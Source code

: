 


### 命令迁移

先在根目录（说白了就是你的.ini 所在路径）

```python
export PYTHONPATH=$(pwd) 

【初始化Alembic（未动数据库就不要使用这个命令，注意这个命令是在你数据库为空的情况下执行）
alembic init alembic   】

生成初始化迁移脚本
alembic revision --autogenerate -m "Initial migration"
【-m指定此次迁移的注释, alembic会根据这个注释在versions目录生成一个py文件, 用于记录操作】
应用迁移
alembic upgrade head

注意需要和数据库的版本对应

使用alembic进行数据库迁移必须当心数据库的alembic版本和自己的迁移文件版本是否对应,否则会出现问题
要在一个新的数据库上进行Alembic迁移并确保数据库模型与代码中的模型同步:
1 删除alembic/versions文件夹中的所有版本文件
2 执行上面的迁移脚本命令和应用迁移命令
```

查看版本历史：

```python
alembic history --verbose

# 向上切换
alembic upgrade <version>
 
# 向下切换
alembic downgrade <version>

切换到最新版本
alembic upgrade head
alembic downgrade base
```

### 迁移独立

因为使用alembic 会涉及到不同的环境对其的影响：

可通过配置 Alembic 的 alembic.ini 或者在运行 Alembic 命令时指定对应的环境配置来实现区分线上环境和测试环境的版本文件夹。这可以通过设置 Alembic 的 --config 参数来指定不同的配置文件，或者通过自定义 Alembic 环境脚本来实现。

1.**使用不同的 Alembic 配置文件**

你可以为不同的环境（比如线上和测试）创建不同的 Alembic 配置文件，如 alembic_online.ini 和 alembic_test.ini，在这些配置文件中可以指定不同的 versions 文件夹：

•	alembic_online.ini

Work instruction: Every entry in the data should be returned exactly.

Your response:
Source code

: 


### 命令迁移

先在根目录（说白了就是你的.ini 所在路径）

```python
export PYTHONPATH=$(pwd) 

【初始化Alembic（未动数据库就不要使用这个命令，注意这个命令是在你数据库为空的情况下执行）
alembic init alembic   】

生成初始化迁移脚本
alembic revision --autogenerate -m "Initial migration"
【-m指定此次迁移的注释, alembic会根据这个注释在versions目录生成一个py文件, 用于记录操作】
应用迁移
alembic upgrade head

注意需要和数据库的版本对应

使用alembic进行数据库迁移必须当心数据库的alembic版本和自己的迁移文件版本是否对应,否则会出现问题
要在一个新的数据库上进行Alembic迁移并确保数据库模型与代码中的模型同步:
1 删除alembic/versions文件夹中的所有版本文件
2 执行上面的迁移脚本命令和应用迁移命令
```

查看版本历史：

```python
alembic history --verbose

# 向上切换
alembic upgrade <version>
 
# 向下切换
alembic downgrade <version>

切换到最新版本
alembic upgrade head
alembic downgrade base
```

### 迁移独立

因为使用alembic 会涉及到不同的环境对其的影响：

可通过配置 Alembic 的 alembic.ini 或者在运行 Alembic 命令时指定对应的环境配置来实现区分线上环境和测试环境的版本文件夹。这可以通过设置 Alembic 的 --config 参数来指定不同的配置文件，或者通过自定义 Alembic 环境脚本来实现。

1.**使用不同的 Alembic 配置文件**

你可以为不同的环境（比如线上和测试）创建不同的 Alembic 配置文件，如 alembic_online.ini 和 alembic_test.ini，在这些配置文件中可以指定不同的 versions 文件夹：

•	alembic_online.ini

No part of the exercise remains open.